§ **Task brief**
Write out each record exactly as it stands. No pictures belong in the copy.

─── Dataset records

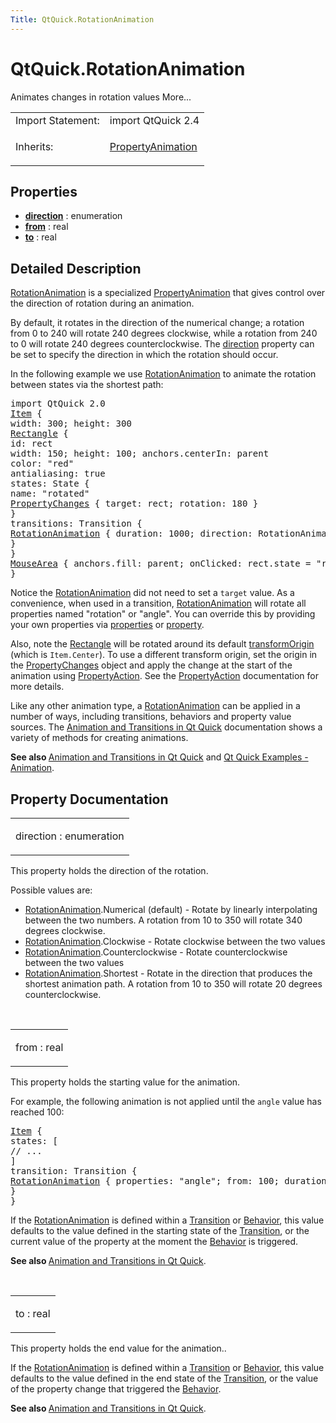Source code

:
 ```yaml
---
Title: QtQuick.RotationAnimation
---
```


# QtQuick.RotationAnimation

<span class="subtitle"></span>
<!-- $$$RotationAnimation-brief -->
<p>Animates changes in rotation values More...</p>
<!-- @@@RotationAnimation -->
<table class="alignedsummary">
<tr><td class="memItemLeft rightAlign topAlign"> Import Statement:</td><td class="memItemRight bottomAlign"> import QtQuick 2.4</td></tr><tr><td class="memItemLeft rightAlign topAlign"> Inherits:</td><td class="memItemRight bottomAlign"> <p><a href="QtQuick.PropertyAnimation.md">PropertyAnimation</a></p>
</td></tr></table><ul>
</ul>
<h2 id="properties">Properties</h2>
<ul>
<li class="fn"><b><b><a href="#direction-prop">direction</a></b></b> : enumeration</li>
<li class="fn"><b><b><a href="#from-prop">from</a></b></b> : real</li>
<li class="fn"><b><b><a href="#to-prop">to</a></b></b> : real</li>
</ul>
<!-- $$$RotationAnimation-description -->
<h2 id="details">Detailed Description</h2>
</p>
<p><a href="index.html">RotationAnimation</a> is a specialized <a href="https://developer.ubuntu.comapps/qml/sdk-15.04.3/QtQuick.animation/#propertyanimation">PropertyAnimation</a> that gives control over the direction of rotation during an animation.</p>
<p>By default, it rotates in the direction of the numerical change; a rotation from 0 to 240 will rotate 240 degrees clockwise, while a rotation from 240 to 0 will rotate 240 degrees counterclockwise. The <a href="#direction-prop">direction</a> property can be set to specify the direction in which the rotation should occur.</p>
<p>In the following example we use <a href="index.html">RotationAnimation</a> to animate the rotation between states via the shortest path:</p>
<pre class="qml">import QtQuick 2.0
<span class="type"><a href="QtQuick.Item.md">Item</a></span> {
<span class="name">width</span>: <span class="number">300</span>; <span class="name">height</span>: <span class="number">300</span>
<span class="type"><a href="QtQuick.Rectangle.md">Rectangle</a></span> {
<span class="name">id</span>: <span class="name">rect</span>
<span class="name">width</span>: <span class="number">150</span>; <span class="name">height</span>: <span class="number">100</span>; <span class="name">anchors</span>.centerIn: <span class="name">parent</span>
<span class="name">color</span>: <span class="string">&quot;red&quot;</span>
<span class="name">antialiasing</span>: <span class="number">true</span>
<span class="name">states</span>: <span class="name">State</span> {
<span class="name">name</span>: <span class="string">&quot;rotated&quot;</span>
<span class="type"><a href="QtQuick.PropertyChanges.md">PropertyChanges</a></span> { <span class="name">target</span>: <span class="name">rect</span>; <span class="name">rotation</span>: <span class="number">180</span> }
}
<span class="name">transitions</span>: <span class="name">Transition</span> {
<span class="type"><a href="index.html">RotationAnimation</a></span> { <span class="name">duration</span>: <span class="number">1000</span>; <span class="name">direction</span>: <span class="name">RotationAnimation</span>.<span class="name">Counterclockwise</span> }
}
}
<span class="type"><a href="QtQuick.MouseArea.md">MouseArea</a></span> { <span class="name">anchors</span>.fill: <span class="name">parent</span>; <span class="name">onClicked</span>: <span class="name">rect</span>.<span class="name">state</span> <span class="operator">=</span> <span class="string">&quot;rotated&quot;</span> }
}</pre>
<p>Notice the <a href="index.html">RotationAnimation</a> did not need to set a <code>target</code> value. As a convenience, when used in a transition, <a href="index.html">RotationAnimation</a> will rotate all properties named &quot;rotation&quot; or &quot;angle&quot;. You can override this by providing your own properties via <a href="QtQuick.PropertyAnimation.md#properties-prop">properties</a> or <a href="QtQuick.PropertyAnimation.md#property-prop">property</a>.</p>
<p>Also, note the <a href="QtQuick.Rectangle.md">Rectangle</a> will be rotated around its default <a href="QtQuick.Item.md#transformOrigin-prop">transformOrigin</a> (which is <code>Item.Center</code>). To use a different transform origin, set the origin in the <a href="QtQuick.PropertyChanges.md">PropertyChanges</a> object and apply the change at the start of the animation using <a href="QtQuick.PropertyAction.md">PropertyAction</a>. See the <a href="QtQuick.PropertyAction.md">PropertyAction</a> documentation for more details.</p>
<p>Like any other animation type, a <a href="index.html">RotationAnimation</a> can be applied in a number of ways, including transitions, behaviors and property value sources. The <a href="QtQuick.qtquick-statesanimations-animations.md">Animation and Transitions in Qt Quick</a> documentation shows a variety of methods for creating animations.</p>
<p><b>See also </b><a href="QtQuick.qtquick-statesanimations-animations.md">Animation and Transitions in Qt Quick</a> and <a href="https://developer.ubuntu.comapps/qml/sdk-15.04.3/QtQuick.animation/">Qt Quick Examples - Animation</a>.</p>
<!-- @@@RotationAnimation -->
<h2>Property Documentation</h2>
<!-- $$$direction -->
<table class="qmlname"><tr valign="top" id="direction-prop"><td class="tblQmlPropNode"><p><span class="name">direction</span> : <span class="type">enumeration</span></p></td></tr></table><p>This property holds the direction of the rotation.</p>
<p>Possible values are:</p>
<ul>
<li><a href="index.html">RotationAnimation</a>.Numerical (default) - Rotate by linearly interpolating between the two numbers. A rotation from 10 to 350 will rotate 340 degrees clockwise.</li>
<li><a href="index.html">RotationAnimation</a>.Clockwise - Rotate clockwise between the two values</li>
<li><a href="index.html">RotationAnimation</a>.Counterclockwise - Rotate counterclockwise between the two values</li>
<li><a href="index.html">RotationAnimation</a>.Shortest - Rotate in the direction that produces the shortest animation path. A rotation from 10 to 350 will rotate 20 degrees counterclockwise.</li>
</ul>
<!-- @@@direction -->
<br/>
<!-- $$$from -->
<table class="qmlname"><tr valign="top" id="from-prop"><td class="tblQmlPropNode"><p><span class="name">from</span> : <span class="type">real</span></p></td></tr></table><p>This property holds the starting value for the animation.</p>
<p>For example, the following animation is not applied until the <code>angle</code> value has reached 100:</p>
<pre class="qml"><span class="type"><a href="QtQuick.Item.md">Item</a></span> {
<span class="name">states</span>: [
<span class="comment">// ...</span>
]
<span class="name">transition</span>: <span class="name">Transition</span> {
<span class="type"><a href="index.html">RotationAnimation</a></span> { <span class="name">properties</span>: <span class="string">&quot;angle&quot;</span>; <span class="name">from</span>: <span class="number">100</span>; <span class="name">duration</span>: <span class="number">2000</span> }
}
}</pre>
<p>If the <a href="index.html">RotationAnimation</a> is defined within a <a href="QtQuick.qmlexampletoggleswitch.md#transition">Transition</a> or <a href="QtQuick.Behavior.md">Behavior</a>, this value defaults to the value defined in the starting state of the <a href="QtQuick.qmlexampletoggleswitch.md#transition">Transition</a>, or the current value of the property at the moment the <a href="QtQuick.Behavior.md">Behavior</a> is triggered.</p>
<p><b>See also </b><a href="QtQuick.qtquick-statesanimations-animations.md">Animation and Transitions in Qt Quick</a>.</p>
<!-- @@@from -->
<br/>
<!-- $$$to -->
<table class="qmlname"><tr valign="top" id="to-prop"><td class="tblQmlPropNode"><p><span class="name">to</span> : <span class="type">real</span></p></td></tr></table><p>This property holds the end value for the animation..</p>
<p>If the <a href="index.html">RotationAnimation</a> is defined within a <a href="QtQuick.qmlexampletoggleswitch.md#transition">Transition</a> or <a href="QtQuick.Behavior.md">Behavior</a>, this value defaults to the value defined in the end state of the <a href="QtQuick.qmlexampletoggleswitch.md#transition">Transition</a>, or the value of the property change that triggered the <a href="QtQuick.Behavior.md">Behavior</a>.</p>
<p><b>See also </b><a href="QtQuick.qtquick-statesanimations-animations.md">Animation and Transitions in Qt Quick</a>.</p>
<!-- @@@to -->
<br/>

──────

§ **Task result**
Source code

:
 ```yaml
---
Title: QtQuick.RotationAnimation
---
```


# QtQuick.RotationAnimation

<span class="subtitle"></span>
<!-- $$$RotationAnimation-brief -->
<p>Animates changes in rotation values More...</p>
<!-- @@@RotationAnimation -->
<table class="alignedsummary">
<tr><td class="memItemLeft rightAlign topAlign"> Import Statement:</td><td class="memItemRight bottomAlign"> import QtQuick 2.4</td></tr><tr><td class="memItemLeft rightAlign topAlign"> Inherits:</td><td class="memItemRight bottomAlign"> <p><a href="QtQuick.PropertyAnimation.md">PropertyAnimation</a></p>
</td></tr></table><ul>
</ul>
<h2 id="properties">Properties</h2>
<ul>
<li class="fn"><b><b><a href="#direction-prop">direction</a></b></b> : enumeration</li>
<li class="fn"><b><b><a href="#from-prop">from</a></b></b> : real</li>
<li class="fn"><b><b><a href="#to-prop">to</a></b></b> : real</li>
</ul>
<!-- $$$RotationAnimation-description -->
<h2 id="details">Detailed Description</h2>
</p>
<p><a href="index.html">RotationAnimation</a> is a specialized <a href="https://developer.ubuntu.comapps/qml/sdk-15.04.3/QtQuick.animation/#propertyanimation">PropertyAnimation</a> that gives control over the direction of rotation during an animation.</p>
<p>By default, it rotates in the direction of the numerical change; a rotation from 0 to 240 will rotate 240 degrees clockwise, while a rotation from 240 to 0 will rotate 240 degrees counterclockwise. The <a href="#direction-prop">direction</a> property can be set to specify the direction in which the rotation should occur.</p>
<p>In the following example we use <a href="index.html">RotationAnimation</a> to animate the rotation between states via the shortest path:</p>
<pre class="qml">import QtQuick 2.0
<span class="type"><a href="QtQuick.Item.md">Item</a></span> {
<span class="name">width</span>: <span class="number">300</span>; <span class="name">height</span>: <span class="number">300</span>
<span class="type"><a href="QtQuick.Rectangle.md">Rectangle</a></span> {
<span class="name">id</span>: <span class="name">rect</span>
<span class="name">width</span>: <span class="number">150</span>; <span class="name">height</span>: <span class="number">100</span>; <span class="name">anchors</span>.centerIn: <span class="name">parent</span>
<span class="name">color</span>: <span class="string">&quot;red&quot;</span>
<span class="name">antialiasing</span>: <span class="number">true</span>
<span class="name">states</span>: <span class="name">State</span> {
<span class="name">name</span>: <span class="string">&quot;rotated&quot;</span>
<span class="type"><a href="QtQuick.PropertyChanges.md">PropertyChanges</a></span> { <span class="name">target</span>: <span class="name">rect</span>; <span class="name">rotation</span>: <span class="number">180</span> }
}
<span class="name">transitions</span>: <span class="name">Transition</span> {
<span class="type"><a href="index.html">RotationAnimation</a></span> { <span class="name">duration</span>: <span class="number">1000</span>; <span class="name">direction</span>: <span class="name">RotationAnimation</span>.<span class="name">Counterclockwise</span> }
}
}
<span class="type"><a href="QtQuick.MouseArea.md">MouseArea</a></span> { <span class="name">anchors</span>.fill: <span class="name">parent</span>; <span class="name">onClicked</span>: <span class="name">rect</span>.<span class="name">state</span> <span class="operator">=</span> <span class="string">&quot;rotated&quot;</span> }
}</pre>
<p>Notice the <a href="index.html">RotationAnimation</a> did not need to set a <code>target</code> value. As a convenience, when used in a transition, <a href="index.html">RotationAnimation</a> will rotate all properties named &quot;rotation&quot; or &quot;angle&quot;. You can override this by providing your own properties via <a href="QtQuick.PropertyAnimation.md#properties-prop">properties</a> or <a href="QtQuick.PropertyAnimation.md#property-prop">property</a>.</p>
<p>Also, note the <a href="QtQuick.Rectangle.md">Rectangle</a> will be rotated around its default <a href="QtQuick.Item.md#transformOrigin-prop">transformOrigin</a> (which is <code>Item.Center</code>). To use a different transform origin, set the origin in the <a href="QtQuick.PropertyChanges.md">PropertyChanges</a> object and apply the change at the start of the animation using <a href="QtQuick.PropertyAction.md">PropertyAction</a>. See the <a href="QtQuick.PropertyAction.md">PropertyAction</a> documentation for more details.</p>
<p>Like any other animation type, a <a href="index.html">RotationAnimation</a> can be applied in a number of ways, including transitions, behaviors and property value sources. The <a href="QtQuick.qtquick-statesanimations-animations.md">Animation and Transitions in Qt Quick</a> documentation shows a variety of methods for creating animations.</p>
<p><b>See also </b><a href="QtQuick.qtquick-statesanimations-animations.md">Animation and Transitions in Qt Quick</a> and <a href="https://developer.ubuntu.comapps/qml/sdk-15.04.3/QtQuick.animation/">Qt Quick Examples - Animation</a>.</p>
<!-- @@@RotationAnimation -->
<h2>Property Documentation</h2>
<!-- $$$direction -->
<table class="qmlname"><tr valign="top" id="direction-prop"><td class="tblQmlPropNode"><p><span class="name">direction</span> : <span class="type">enumeration</span></p></td></tr></table><p>This property holds the direction of the rotation.</p>
<p>Possible values are:</p>
<ul>
<li><a href="index.html">RotationAnimation</a>.Numerical (default) - Rotate by linearly interpolating between the two numbers. A rotation from 10 to 350 will rotate 340 degrees clockwise.</li>
<li><a href="index.html">RotationAnimation</a>.Clockwise - Rotate clockwise between the two values</li>
<li><a href="index.html">RotationAnimation</a>.Counterclockwise - Rotate counterclockwise between the two values</li>
<li><a href="index.html">RotationAnimation</a>.Shortest - Rotate in the direction that produces the shortest animation path. A rotation from 10 to 350 will rotate 20 degrees counterclockwise.</li>
</ul>
<!-- @@@direction -->
<br/>
<!-- $$$from -->
<table class="qmlname"><tr valign="top" id="from-prop"><td class="tblQmlPropNode"><p><span class="name">from</span> : <span class="type">real</span></p></td></tr></table><p>This property holds the starting value for the animation.</p>
<p>For example, the following animation is not applied until the <code>angle</code> value has reached 100:</p>
<pre class="qml"><span class="type"><a href="QtQuick.Item.md">Item</a></span> {
<span class="name">states</span>: [
<span class="comment">// ...</span>
]
<span class="name">transition</span>: <span class="name">Transition</span> {
<span class="type"><a href="index.html">RotationAnimation</a></span> { <span class="name">properties</span>: <span class="string">&quot;angle&quot;</span>; <span class="name">from</span>: <span class="number">100</span>; <span class="name">duration</span>: <span class="number">2000</span> }
}
}</pre>
<p>If the <a href="index.html">RotationAnimation</a> is defined within a <a href="QtQuick.qmlexampletoggleswitch.md#transition">Transition</a> or <a href="QtQuick.Behavior.md">Behavior</a>, this value defaults to the value defined in the starting state of the <a href="QtQuick.qmlexampletoggleswitch.md#transition">Transition</a>, or the current value of the property at the moment the <a href="QtQuick.Behavior.md">Behavior</a> is triggered.</p>
<p><b>See also </b><a href="QtQuick.qtquick-statesanimations-animations.md">Animation and Transitions in Qt Quick</a>.</p>
<!-- @@@from -->
<br/>
<!-- $$$to -->
<table class="qmlname"><tr valign="top" id="to-prop"><td class="tblQmlPropNode"><p><span class="name">to</span> : <span class="type">real</span></p></td></tr></table><p>This property holds the end value for the animation..</p>
<p>If the <a href="index.html">RotationAnimation</a> is defined within a <a href="QtQuick.qmlexampletoggleswitch.md#transition">Transition</a> or <a href="QtQuick.Behavior.md">Behavior</a>, this value defaults to the value defined in the end state of the <a href="QtQuick.qmlexampletoggleswitch.md#transition">Transition</a>, or the value of the property change that triggered the <a href="QtQuick.Behavior.md">Behavior</a>.</p>
<p><b>See also </b><a href="QtQuick.qtquick-statesanimations-animations.md">Animation and Transitions in Qt Quick</a>.</p>
<!-- @@@to -->
<br/>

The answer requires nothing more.